_MATERIAL PROVIDED_.
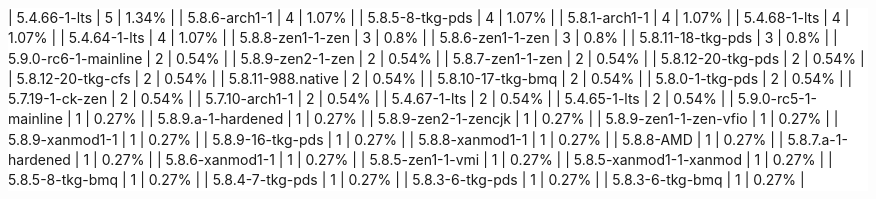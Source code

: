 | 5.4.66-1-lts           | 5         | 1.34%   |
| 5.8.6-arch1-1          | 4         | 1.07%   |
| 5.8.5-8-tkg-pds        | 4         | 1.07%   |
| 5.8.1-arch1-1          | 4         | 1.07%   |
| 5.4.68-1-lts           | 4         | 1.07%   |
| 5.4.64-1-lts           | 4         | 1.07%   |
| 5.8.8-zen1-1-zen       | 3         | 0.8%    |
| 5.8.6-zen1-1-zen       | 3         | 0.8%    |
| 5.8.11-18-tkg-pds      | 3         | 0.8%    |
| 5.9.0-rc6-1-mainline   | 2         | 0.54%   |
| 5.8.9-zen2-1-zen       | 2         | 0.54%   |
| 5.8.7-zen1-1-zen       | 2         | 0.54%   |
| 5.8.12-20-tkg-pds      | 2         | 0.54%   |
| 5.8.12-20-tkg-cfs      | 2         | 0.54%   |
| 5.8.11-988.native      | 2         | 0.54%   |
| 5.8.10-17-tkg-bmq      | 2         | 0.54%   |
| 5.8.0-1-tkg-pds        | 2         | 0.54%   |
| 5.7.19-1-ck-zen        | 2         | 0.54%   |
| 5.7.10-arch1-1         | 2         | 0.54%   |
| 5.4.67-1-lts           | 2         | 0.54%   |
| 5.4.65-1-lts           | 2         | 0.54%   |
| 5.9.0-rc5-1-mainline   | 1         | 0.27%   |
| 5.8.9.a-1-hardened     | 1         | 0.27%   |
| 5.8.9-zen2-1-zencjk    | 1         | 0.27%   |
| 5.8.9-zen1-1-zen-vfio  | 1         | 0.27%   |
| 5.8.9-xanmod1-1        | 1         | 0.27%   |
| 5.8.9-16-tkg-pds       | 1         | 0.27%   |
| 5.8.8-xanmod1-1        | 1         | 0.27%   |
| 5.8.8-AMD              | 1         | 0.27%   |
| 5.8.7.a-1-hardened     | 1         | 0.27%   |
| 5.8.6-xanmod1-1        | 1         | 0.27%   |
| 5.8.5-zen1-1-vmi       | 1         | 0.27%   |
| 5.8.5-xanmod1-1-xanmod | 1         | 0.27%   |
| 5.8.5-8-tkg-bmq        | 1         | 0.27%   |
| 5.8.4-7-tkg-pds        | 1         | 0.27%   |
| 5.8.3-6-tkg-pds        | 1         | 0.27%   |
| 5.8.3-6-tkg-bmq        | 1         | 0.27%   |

* * *

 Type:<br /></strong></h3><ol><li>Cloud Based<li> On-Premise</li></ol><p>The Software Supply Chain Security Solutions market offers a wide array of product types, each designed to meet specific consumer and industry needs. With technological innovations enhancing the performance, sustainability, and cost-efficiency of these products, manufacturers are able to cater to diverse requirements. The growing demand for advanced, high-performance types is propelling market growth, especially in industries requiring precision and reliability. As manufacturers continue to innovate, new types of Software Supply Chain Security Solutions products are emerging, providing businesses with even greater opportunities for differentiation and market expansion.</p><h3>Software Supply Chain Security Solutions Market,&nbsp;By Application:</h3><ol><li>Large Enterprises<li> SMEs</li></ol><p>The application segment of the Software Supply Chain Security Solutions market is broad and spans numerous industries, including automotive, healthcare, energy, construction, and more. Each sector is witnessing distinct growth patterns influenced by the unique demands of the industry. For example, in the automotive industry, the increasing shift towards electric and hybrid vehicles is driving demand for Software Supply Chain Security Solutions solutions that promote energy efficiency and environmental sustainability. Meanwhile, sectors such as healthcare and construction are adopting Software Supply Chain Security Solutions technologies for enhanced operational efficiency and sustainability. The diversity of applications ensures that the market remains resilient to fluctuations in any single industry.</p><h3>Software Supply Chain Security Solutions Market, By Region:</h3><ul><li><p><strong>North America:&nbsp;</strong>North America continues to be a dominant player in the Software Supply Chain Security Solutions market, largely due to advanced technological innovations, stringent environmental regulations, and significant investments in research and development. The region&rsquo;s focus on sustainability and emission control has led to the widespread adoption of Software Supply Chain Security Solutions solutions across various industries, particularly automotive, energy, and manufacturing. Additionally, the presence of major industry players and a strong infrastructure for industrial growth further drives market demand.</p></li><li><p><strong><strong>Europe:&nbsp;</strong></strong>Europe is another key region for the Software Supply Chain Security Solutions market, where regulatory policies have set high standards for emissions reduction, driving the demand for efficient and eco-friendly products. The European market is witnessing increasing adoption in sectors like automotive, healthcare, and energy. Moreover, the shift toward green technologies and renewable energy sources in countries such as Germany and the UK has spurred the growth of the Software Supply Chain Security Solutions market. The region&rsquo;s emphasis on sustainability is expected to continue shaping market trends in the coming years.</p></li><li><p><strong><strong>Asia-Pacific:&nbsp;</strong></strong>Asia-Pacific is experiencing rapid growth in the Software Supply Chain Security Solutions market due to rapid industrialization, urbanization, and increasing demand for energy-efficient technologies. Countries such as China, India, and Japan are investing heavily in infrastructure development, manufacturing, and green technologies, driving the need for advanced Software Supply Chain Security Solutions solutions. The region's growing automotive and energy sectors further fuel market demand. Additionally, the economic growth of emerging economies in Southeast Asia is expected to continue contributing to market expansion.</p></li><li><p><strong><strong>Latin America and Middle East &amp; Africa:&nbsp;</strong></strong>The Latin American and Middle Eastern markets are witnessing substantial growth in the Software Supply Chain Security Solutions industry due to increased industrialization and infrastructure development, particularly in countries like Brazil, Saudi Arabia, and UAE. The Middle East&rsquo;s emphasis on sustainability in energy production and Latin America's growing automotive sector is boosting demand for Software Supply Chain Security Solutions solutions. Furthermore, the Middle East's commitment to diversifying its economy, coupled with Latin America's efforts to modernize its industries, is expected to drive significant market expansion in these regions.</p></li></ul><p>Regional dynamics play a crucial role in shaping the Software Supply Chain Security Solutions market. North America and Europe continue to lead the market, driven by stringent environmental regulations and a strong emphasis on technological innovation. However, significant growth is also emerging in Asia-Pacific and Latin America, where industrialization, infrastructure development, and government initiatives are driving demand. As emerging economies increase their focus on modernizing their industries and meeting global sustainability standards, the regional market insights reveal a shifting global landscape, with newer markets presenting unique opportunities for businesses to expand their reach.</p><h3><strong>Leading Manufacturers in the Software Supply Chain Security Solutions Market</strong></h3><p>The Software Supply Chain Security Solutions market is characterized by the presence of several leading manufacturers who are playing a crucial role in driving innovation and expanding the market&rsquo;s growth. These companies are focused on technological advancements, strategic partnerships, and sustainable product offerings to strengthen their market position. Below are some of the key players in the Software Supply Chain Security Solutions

--

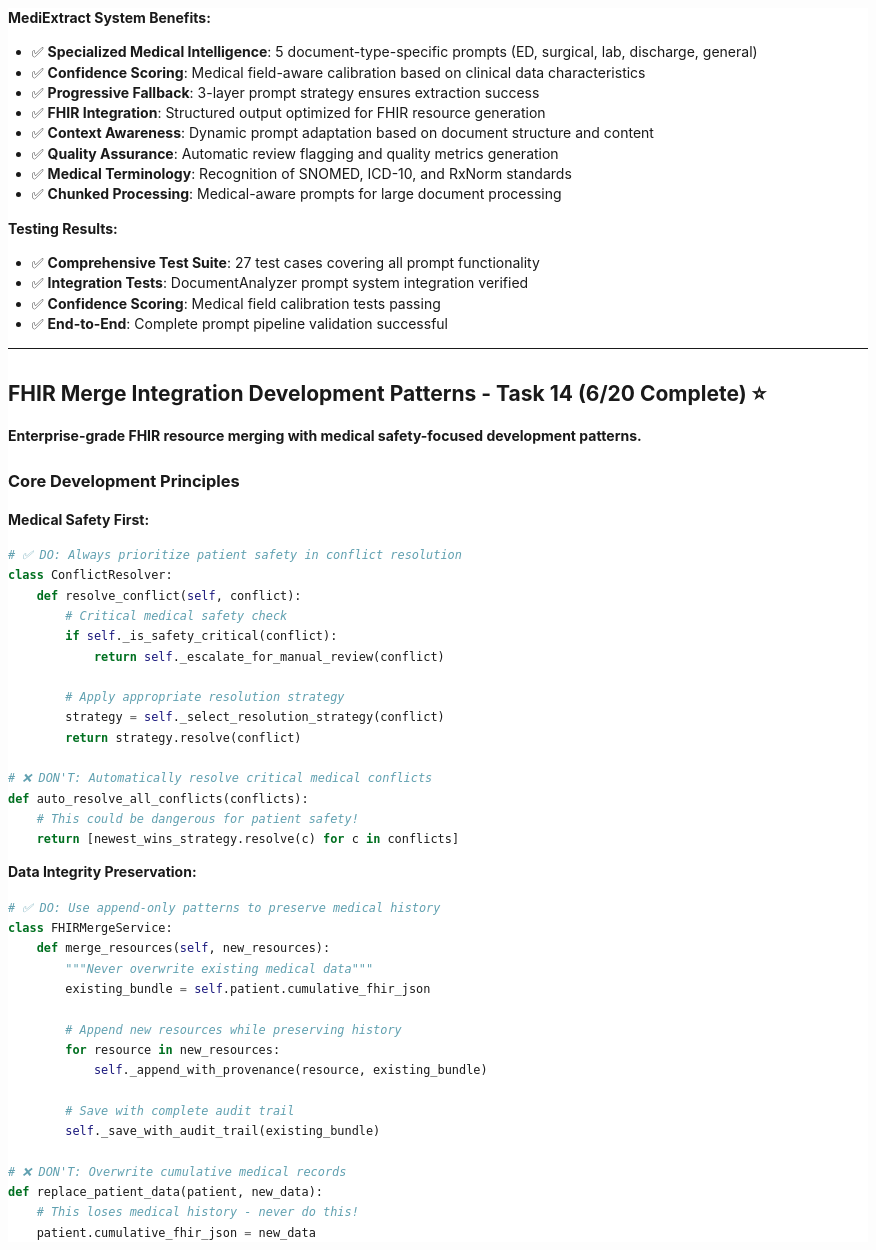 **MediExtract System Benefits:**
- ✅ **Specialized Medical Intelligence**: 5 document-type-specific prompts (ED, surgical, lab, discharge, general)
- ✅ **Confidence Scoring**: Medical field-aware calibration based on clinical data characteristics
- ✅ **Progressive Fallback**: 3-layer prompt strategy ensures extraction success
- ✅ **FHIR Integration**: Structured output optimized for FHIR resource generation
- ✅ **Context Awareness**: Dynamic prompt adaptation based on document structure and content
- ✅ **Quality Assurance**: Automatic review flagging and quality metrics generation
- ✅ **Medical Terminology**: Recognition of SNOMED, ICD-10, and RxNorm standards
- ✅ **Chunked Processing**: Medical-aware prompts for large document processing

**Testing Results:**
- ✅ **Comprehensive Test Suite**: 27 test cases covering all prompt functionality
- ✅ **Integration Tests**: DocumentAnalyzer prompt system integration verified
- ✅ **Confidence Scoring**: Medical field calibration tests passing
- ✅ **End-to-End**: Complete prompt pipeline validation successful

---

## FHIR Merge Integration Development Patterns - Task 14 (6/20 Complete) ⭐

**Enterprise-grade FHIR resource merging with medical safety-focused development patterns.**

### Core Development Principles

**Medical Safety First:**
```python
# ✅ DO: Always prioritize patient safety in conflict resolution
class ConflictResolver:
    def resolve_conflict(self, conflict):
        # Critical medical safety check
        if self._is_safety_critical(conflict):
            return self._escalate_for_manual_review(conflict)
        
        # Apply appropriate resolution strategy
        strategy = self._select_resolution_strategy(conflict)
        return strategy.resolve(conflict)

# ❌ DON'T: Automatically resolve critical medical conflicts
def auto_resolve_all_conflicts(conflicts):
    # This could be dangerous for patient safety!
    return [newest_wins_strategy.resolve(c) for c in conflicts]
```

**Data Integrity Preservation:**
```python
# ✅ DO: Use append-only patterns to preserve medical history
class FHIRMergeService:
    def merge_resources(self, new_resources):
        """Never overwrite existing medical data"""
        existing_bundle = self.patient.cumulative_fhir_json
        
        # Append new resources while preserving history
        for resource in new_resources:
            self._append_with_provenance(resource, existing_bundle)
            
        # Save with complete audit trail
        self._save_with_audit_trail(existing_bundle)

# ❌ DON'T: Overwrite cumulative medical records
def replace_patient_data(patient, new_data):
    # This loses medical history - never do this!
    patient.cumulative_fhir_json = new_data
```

_WORK TO COMPLETE_.
The expected answer is a copy of each line above containing "mainline".

_COMPLETED TASK_.
| 5.9.0-rc6-1-mainline   | 2         | 0.54%   |
| 5.9.0-rc5-1-mainline   | 1         | 0.27%   |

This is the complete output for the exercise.